In the shadows: women attend prayers in Rome's main mosque, at the end of January 

In the shadows: women attend prayers in Rome's main mosque, at the end of January 

MUSLIM women in Europe suffer from greater inequality than other women, a report published by European Network Against Racism suggests.

Forgotten Women: The impact of Islamophobia on Muslim women is based on research conducted in eight countries, including the UK. Researchers held literature reviews and interviewed Muslim women, experts, and activists. They focused on Muslim women’s position in the labour market and their experience of Islamophobic speech and violence.

They concluded that Muslim women “suffer from the same inequalities as other women, but that additional factors such as perceived religion or ethnicity deepen these gender gaps”.

Muslim women are being discriminated against in employment, they report, but this is often indirect and complex and thus hard to prove: Muslim women rarely complain, the report said. In the UK, the researchers found, one in eight Pakistani women is asked about marriage and family aspirations in job interviews, compared with one in 30 White women.

Half of women wearing the hijab thought that they had “missed out on progression opportunities because of religious discrimination and that the wearing of the hijab had been a factor.” Muslim women who had degrees have a lower likelihood of getting a job commensurate with their qualifications than their White British Christian counterparts, the research suggests.

Muslim women are also more likely to be victims of hate crime than Muslim men. The headscarf “acts as a trigger”, the researchers write, because it is a visible marker of identity. The report describes how Muslim women have been verbally abused by a mix of racist and sexist insults, spat at, and had their clothes ripped off, generally by unknown men.

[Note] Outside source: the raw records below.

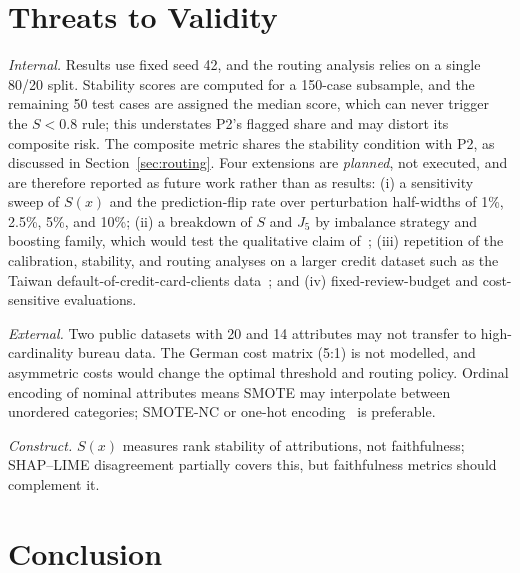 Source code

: \documentclass[journal]{IEEEtran}
\begin{document}
\section{Threats to Validity}
\label{sec:threats}

\emph{Internal.} Results use fixed seed 42, and the routing analysis relies on
a single 80/20 split. Stability scores are computed for a 150-case subsample,
and the remaining 50 test cases are assigned the median score, which can never
trigger the $S<0.8$ rule; this understates P2's flagged share and may distort
its composite risk. The composite metric shares the stability condition with
P2, as discussed in Section~\ref{sec:routing}. Four extensions are
\emph{planned}, not executed, and are therefore reported as future work rather
than as results: (i) a sensitivity sweep of $S(x)$ and the prediction-flip rate
over perturbation half-widths of 1\%, 2.5\%, 5\%, and 10\%; (ii) a breakdown of
$S$ and $J_5$ by imbalance strategy and boosting family, which would test the
qualitative claim of~\cite{tufail2026signal}; (iii) repetition of the
calibration, stability, and routing analyses on a larger credit dataset such
as the Taiwan default-of-credit-card-clients data~\cite{yeh2009comparisons};
and (iv) fixed-review-budget and cost-sensitive evaluations.

\emph{External.} Two public datasets with 20 and 14 attributes may not transfer
to high-cardinality bureau data. The German cost matrix (5:1) is not modelled,
and asymmetric costs would change the optimal threshold and routing policy.
Ordinal encoding of nominal attributes means SMOTE may interpolate between
unordered categories; SMOTE-NC or one-hot encoding~\cite{chawla2002smote} is
preferable.

\emph{Construct.} $S(x)$ measures rank stability of attributions, not
faithfulness; SHAP--LIME disagreement partially covers this, but faithfulness
metrics should complement it.

\section{Conclusion}
\label{sec:conclusion}
\end{document}
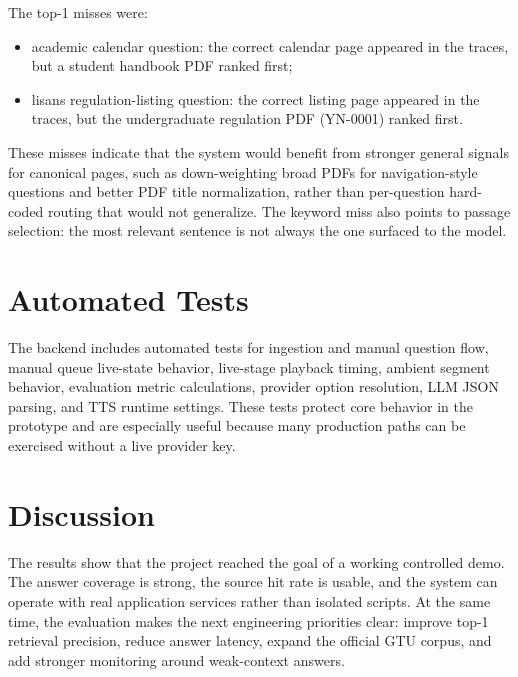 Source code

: The top-1 misses were:

\begin{itemize}
    \item academic calendar question: the correct calendar page appeared in the traces, but a student handbook PDF ranked first;
    \item lisans regulation-listing question: the correct listing page appeared in the traces, but the undergraduate regulation PDF (YN-0001) ranked first.
\end{itemize}

These misses indicate that the system would benefit from stronger general signals for canonical pages, such as down-weighting broad PDFs for navigation-style questions and better PDF title normalization, rather than per-question hard-coded routing that would not generalize. The keyword miss also points to passage selection: the most relevant sentence is not always the one surfaced to the model.

\section{Automated Tests}

The backend includes automated tests for ingestion and manual question flow, manual queue live-state behavior, live-stage playback timing, ambient segment behavior, evaluation metric calculations, provider option resolution, LLM JSON parsing, and TTS runtime settings. These tests protect core behavior in the prototype and are especially useful because many production paths can be exercised without a live provider key.

\section{Discussion}

The results show that the project reached the goal of a working controlled demo. The answer coverage is strong, the source hit rate is usable, and the system can operate with real application services rather than isolated scripts. At the same time, the evaluation makes the next engineering priorities clear: improve top-1 retrieval precision, reduce answer latency, expand the official GTU corpus, and add stronger monitoring around weak-context answers.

One “major difficulty” that prevented Muslim women from being protected from discrimination is the fact that religious attire is “often considered as going against gender equality by influential stakeholders”.

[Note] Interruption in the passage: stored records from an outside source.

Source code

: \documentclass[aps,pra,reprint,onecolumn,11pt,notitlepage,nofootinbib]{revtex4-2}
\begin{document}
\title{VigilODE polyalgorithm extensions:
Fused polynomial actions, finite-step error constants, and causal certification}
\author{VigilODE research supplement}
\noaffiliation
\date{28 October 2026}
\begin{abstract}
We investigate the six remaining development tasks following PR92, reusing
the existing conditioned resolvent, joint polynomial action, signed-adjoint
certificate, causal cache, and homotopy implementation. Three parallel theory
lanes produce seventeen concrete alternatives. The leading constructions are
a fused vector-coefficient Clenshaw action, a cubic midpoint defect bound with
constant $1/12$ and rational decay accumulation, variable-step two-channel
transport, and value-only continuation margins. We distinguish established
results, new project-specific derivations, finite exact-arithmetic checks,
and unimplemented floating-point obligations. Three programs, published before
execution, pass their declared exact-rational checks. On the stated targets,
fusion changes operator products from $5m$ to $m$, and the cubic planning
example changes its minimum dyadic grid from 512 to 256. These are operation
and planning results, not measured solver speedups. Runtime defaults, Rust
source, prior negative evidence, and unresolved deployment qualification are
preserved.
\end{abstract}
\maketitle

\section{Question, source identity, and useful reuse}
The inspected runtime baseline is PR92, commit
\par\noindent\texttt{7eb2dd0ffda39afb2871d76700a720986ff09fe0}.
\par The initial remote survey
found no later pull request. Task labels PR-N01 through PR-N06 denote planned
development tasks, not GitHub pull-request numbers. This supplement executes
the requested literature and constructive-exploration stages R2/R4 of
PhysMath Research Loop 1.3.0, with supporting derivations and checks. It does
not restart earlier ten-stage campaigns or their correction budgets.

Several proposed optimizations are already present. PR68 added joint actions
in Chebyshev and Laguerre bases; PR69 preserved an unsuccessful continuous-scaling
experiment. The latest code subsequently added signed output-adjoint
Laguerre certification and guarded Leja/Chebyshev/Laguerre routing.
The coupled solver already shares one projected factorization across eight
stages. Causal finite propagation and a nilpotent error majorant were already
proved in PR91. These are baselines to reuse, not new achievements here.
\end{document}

The researchers argue that some media “often do not consider Muslim women as having agency and depict a stereotypical binary representation of Muslim women as either oppressed or as dangerous”.

These views are also reflected in opinion polls, and are “reinforced by some political discourse arguing the lack of compatibility between some expressions of Islam with ‘European values’”. The report suggests that a lack of trust in the police and “internalisation of the normality of such violence” prevent Muslim women from reporting problems to the authorities.

The report recommends that the European Commission challenge employers who “structurally disadvantage” Muslims women by restricting their wearing of religious attire. It also asks the media to offer “more responsible and genuine representations”, feminist groups to acknowledge “that it is possible to be feminist and religious”, and to Muslim community organisations to involve more women in leadership.